::: RECORDS FOR THIS TASK

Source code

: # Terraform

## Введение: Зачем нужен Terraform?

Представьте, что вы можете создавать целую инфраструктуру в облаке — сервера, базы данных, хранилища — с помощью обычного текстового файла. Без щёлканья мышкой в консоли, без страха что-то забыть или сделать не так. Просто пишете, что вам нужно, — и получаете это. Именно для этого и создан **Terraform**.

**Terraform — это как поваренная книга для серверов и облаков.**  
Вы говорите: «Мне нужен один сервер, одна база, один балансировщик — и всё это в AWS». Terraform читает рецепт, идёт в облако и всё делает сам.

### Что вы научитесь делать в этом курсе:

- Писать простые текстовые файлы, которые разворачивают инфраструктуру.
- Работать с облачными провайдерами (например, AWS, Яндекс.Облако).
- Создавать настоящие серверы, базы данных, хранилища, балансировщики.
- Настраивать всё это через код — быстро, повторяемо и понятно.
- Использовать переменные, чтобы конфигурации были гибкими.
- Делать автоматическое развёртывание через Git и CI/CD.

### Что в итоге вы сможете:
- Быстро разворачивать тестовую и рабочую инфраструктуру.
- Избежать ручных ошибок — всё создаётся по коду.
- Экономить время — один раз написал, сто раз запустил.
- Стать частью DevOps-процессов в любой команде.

::::::

The lines you need are those containing "один"; find them in the records and copy them.

Вы говорите: «Мне нужен один сервер, одна база, один балансировщик — и всё это в AWS». Terraform читает рецепт, идёт в облако и всё делает сам.
- Экономить время — один раз написал, сто раз запустил.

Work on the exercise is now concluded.